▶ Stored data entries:
--------------------------------------------------

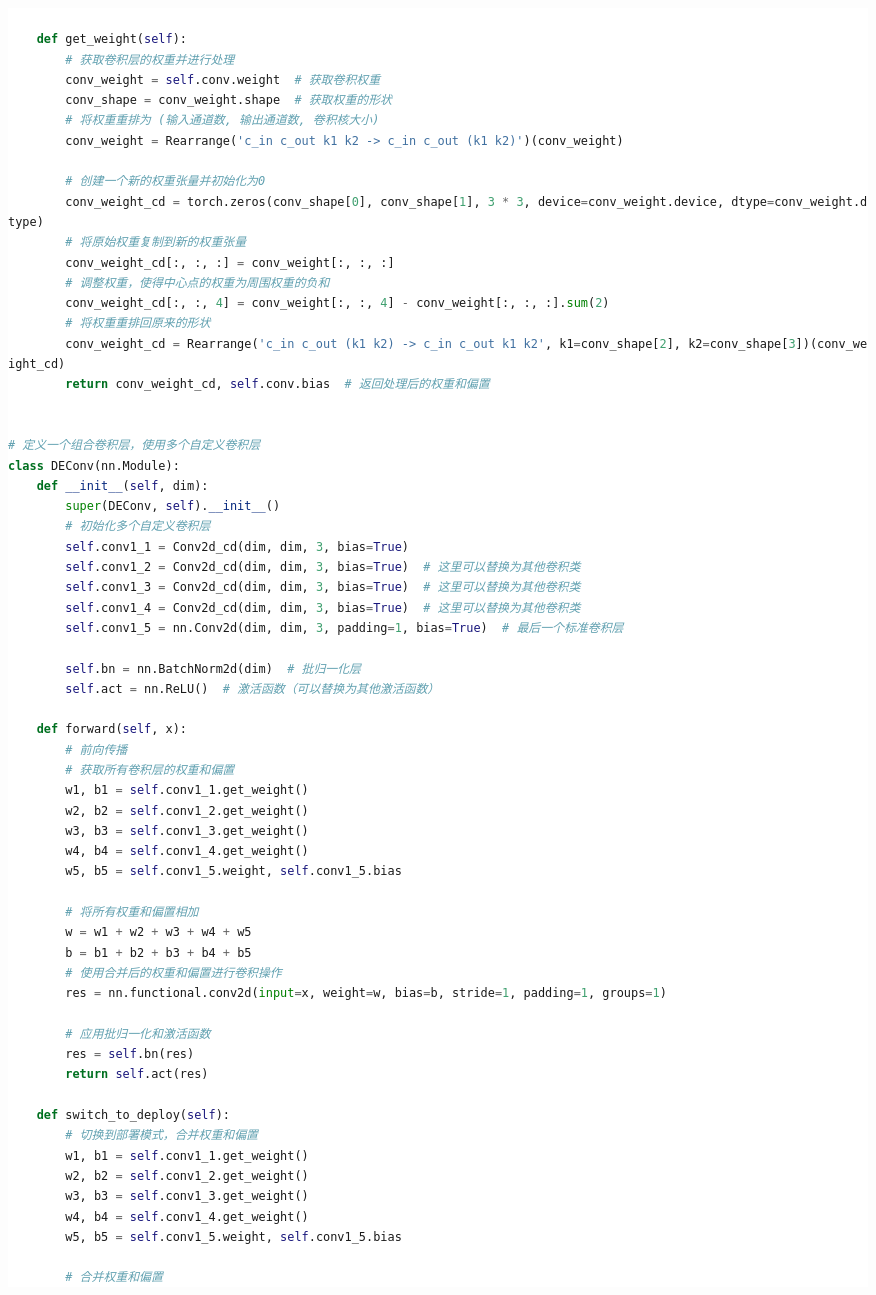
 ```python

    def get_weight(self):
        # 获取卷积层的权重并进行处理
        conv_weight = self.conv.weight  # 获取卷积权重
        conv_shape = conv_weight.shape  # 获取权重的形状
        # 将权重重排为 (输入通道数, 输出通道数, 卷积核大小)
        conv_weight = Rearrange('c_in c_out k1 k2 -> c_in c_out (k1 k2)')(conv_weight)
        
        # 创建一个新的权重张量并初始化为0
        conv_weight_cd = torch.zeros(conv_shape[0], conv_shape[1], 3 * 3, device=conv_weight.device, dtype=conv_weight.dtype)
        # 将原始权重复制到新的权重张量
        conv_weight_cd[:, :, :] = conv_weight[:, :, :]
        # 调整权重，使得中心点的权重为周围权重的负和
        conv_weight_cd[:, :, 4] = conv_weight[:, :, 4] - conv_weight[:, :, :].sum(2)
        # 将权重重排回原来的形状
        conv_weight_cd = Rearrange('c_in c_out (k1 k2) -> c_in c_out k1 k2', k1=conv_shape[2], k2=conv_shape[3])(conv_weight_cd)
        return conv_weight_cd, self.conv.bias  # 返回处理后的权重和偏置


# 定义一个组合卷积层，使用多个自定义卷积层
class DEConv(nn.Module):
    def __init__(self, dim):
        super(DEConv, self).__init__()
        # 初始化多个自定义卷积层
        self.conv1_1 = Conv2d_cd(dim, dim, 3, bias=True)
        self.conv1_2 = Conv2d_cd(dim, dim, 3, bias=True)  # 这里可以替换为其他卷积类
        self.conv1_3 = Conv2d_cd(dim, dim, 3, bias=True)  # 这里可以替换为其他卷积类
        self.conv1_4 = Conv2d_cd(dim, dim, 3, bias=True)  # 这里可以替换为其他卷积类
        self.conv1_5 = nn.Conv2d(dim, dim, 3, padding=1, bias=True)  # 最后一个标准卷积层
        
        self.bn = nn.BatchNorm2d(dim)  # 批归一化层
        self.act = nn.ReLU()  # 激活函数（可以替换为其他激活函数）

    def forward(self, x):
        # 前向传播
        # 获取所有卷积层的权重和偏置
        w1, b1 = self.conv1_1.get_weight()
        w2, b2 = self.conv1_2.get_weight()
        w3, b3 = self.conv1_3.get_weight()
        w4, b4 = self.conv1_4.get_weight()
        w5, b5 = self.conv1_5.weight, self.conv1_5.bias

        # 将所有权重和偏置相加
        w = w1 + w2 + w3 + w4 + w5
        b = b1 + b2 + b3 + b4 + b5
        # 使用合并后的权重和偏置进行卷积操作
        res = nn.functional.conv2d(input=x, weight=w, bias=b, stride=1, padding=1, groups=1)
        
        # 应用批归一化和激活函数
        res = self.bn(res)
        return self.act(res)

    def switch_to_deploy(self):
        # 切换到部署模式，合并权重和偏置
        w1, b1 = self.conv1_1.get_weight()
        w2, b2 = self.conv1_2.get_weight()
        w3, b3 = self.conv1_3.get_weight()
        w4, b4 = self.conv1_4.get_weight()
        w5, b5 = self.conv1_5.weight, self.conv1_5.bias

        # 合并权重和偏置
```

--------------------------------------------------

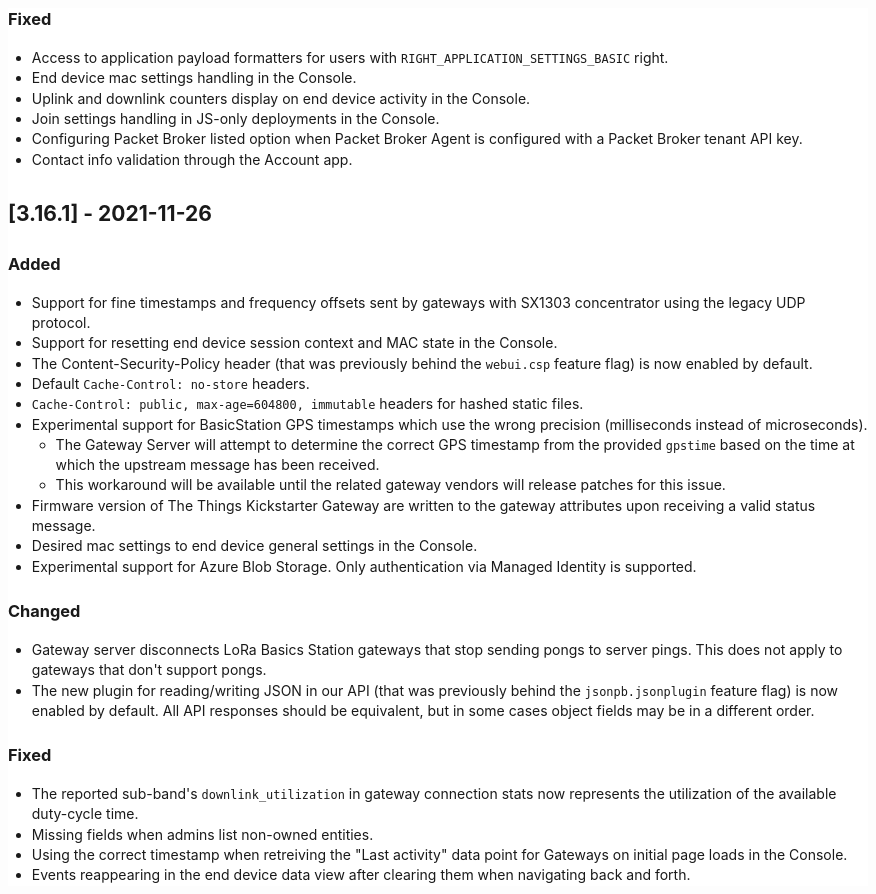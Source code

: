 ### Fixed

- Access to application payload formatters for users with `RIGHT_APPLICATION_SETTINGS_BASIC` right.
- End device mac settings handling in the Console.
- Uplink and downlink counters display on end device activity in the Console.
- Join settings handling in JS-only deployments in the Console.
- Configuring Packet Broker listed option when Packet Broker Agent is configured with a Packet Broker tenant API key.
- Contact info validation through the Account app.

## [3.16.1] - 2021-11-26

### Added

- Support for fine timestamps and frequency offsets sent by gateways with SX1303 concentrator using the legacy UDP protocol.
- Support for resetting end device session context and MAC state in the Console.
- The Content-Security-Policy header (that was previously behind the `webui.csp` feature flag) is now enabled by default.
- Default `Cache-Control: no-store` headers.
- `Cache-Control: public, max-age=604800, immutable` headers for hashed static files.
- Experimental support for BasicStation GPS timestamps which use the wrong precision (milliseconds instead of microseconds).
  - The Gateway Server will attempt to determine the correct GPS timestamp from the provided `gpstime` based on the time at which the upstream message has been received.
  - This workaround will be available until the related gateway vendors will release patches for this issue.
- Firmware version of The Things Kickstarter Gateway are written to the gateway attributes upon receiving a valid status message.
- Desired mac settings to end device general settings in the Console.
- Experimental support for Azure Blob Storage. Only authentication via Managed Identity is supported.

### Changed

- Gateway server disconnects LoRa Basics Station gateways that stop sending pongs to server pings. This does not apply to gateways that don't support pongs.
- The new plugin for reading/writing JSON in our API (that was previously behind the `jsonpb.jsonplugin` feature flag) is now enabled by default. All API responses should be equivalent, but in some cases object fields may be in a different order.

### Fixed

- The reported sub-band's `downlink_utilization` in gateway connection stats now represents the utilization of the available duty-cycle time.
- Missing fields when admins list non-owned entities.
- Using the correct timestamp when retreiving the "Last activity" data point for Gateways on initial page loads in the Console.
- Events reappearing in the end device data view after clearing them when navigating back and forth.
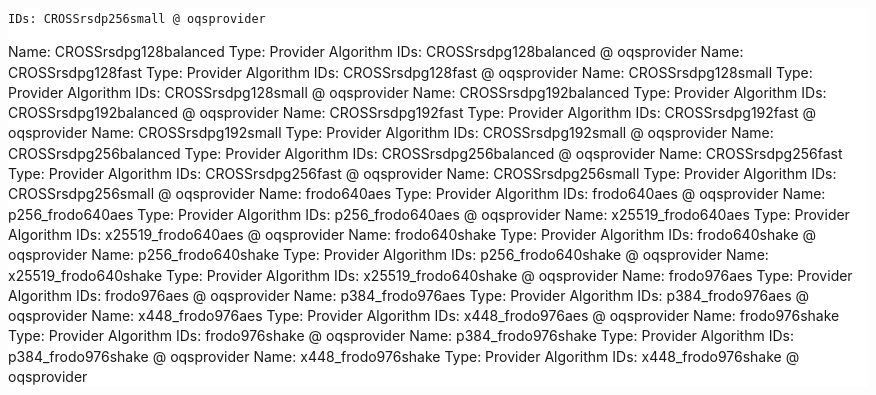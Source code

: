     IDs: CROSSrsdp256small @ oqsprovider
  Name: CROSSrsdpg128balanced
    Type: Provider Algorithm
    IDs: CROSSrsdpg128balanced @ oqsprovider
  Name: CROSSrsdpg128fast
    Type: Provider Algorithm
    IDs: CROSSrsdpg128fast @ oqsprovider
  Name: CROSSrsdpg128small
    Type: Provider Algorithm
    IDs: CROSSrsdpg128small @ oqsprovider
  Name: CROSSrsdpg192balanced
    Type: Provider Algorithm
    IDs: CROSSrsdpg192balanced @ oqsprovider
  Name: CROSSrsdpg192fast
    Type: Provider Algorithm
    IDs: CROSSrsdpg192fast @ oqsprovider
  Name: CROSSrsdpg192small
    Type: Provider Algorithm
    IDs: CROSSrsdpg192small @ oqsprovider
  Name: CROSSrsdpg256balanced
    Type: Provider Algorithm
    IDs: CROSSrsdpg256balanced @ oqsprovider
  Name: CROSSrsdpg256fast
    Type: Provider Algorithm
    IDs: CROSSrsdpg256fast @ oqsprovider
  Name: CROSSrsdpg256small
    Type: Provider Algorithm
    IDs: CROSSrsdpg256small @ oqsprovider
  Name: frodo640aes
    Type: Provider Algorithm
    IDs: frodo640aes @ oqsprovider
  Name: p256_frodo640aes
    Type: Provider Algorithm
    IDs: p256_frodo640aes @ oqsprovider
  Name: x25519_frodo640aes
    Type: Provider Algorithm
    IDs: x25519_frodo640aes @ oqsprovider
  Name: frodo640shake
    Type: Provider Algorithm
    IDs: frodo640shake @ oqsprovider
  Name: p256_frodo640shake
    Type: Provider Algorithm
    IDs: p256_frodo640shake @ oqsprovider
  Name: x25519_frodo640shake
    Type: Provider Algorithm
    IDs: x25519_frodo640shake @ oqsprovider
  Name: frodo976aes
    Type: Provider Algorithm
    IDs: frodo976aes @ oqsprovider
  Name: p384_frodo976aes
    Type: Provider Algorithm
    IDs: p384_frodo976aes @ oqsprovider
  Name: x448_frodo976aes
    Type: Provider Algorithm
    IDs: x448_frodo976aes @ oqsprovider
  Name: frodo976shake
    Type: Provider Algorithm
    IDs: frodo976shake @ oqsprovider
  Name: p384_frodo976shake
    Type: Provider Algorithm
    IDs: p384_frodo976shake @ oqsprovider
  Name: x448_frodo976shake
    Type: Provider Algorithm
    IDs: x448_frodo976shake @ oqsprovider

--------------------------------------------------

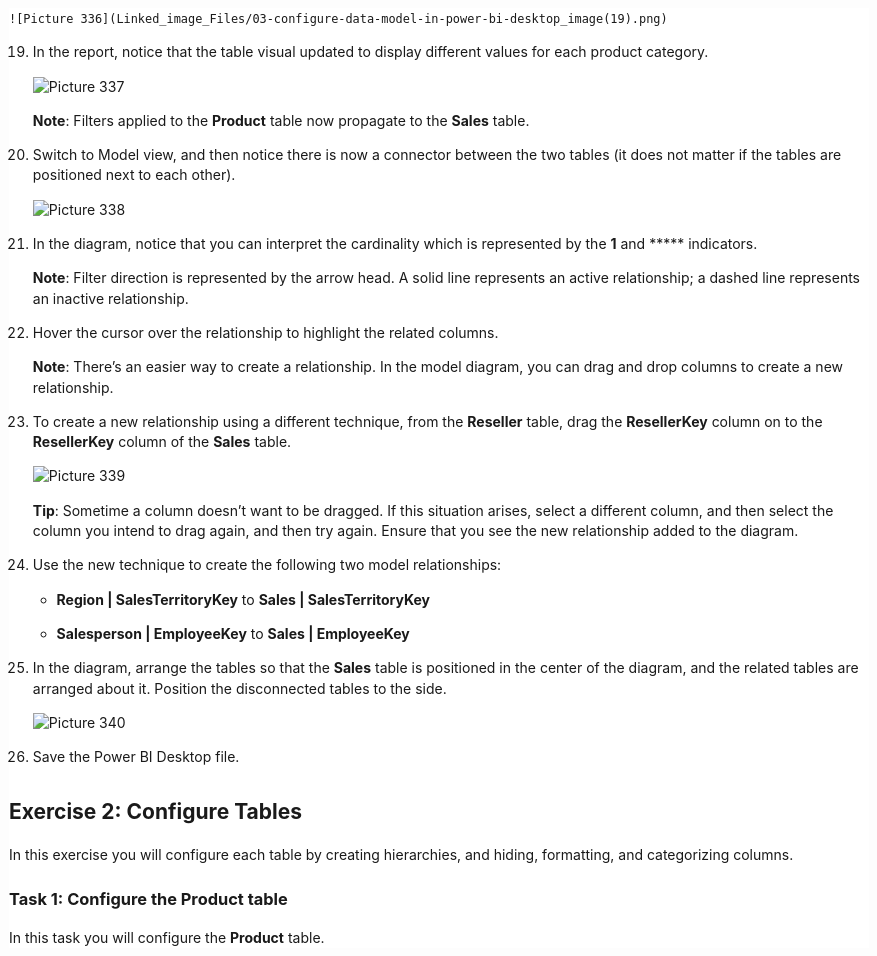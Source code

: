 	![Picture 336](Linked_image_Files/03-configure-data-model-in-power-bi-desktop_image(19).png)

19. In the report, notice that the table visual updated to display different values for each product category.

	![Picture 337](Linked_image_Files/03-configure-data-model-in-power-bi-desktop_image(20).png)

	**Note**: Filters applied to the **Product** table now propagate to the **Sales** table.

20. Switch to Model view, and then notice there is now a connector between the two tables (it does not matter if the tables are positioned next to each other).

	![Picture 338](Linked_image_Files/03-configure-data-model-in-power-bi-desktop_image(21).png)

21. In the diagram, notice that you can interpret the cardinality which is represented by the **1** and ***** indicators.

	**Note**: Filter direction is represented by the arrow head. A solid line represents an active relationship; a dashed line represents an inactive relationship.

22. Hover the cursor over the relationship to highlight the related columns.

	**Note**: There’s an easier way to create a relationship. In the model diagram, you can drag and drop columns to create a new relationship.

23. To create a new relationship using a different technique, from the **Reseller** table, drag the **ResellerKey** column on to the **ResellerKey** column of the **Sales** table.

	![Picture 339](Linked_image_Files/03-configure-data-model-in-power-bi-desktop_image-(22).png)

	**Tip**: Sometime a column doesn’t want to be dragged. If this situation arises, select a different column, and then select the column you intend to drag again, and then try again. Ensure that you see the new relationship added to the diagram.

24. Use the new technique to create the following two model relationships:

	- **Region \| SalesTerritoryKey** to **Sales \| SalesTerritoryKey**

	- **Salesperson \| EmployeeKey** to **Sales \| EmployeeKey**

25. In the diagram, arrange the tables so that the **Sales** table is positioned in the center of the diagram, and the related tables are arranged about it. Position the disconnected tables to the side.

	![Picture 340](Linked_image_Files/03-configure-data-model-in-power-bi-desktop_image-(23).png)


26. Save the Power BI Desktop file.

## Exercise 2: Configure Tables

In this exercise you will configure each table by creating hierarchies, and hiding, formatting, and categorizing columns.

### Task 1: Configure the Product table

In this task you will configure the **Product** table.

--------------------------------------------------

▶ GOAL OF THE EXERCISE:
Please return all lines from the records that hold the word "Cache".

▶ TASK SOLUTION:
- Default `Cache-Control: no-store` headers.
- `Cache-Control: public, max-age=604800, immutable` headers for hashed static files.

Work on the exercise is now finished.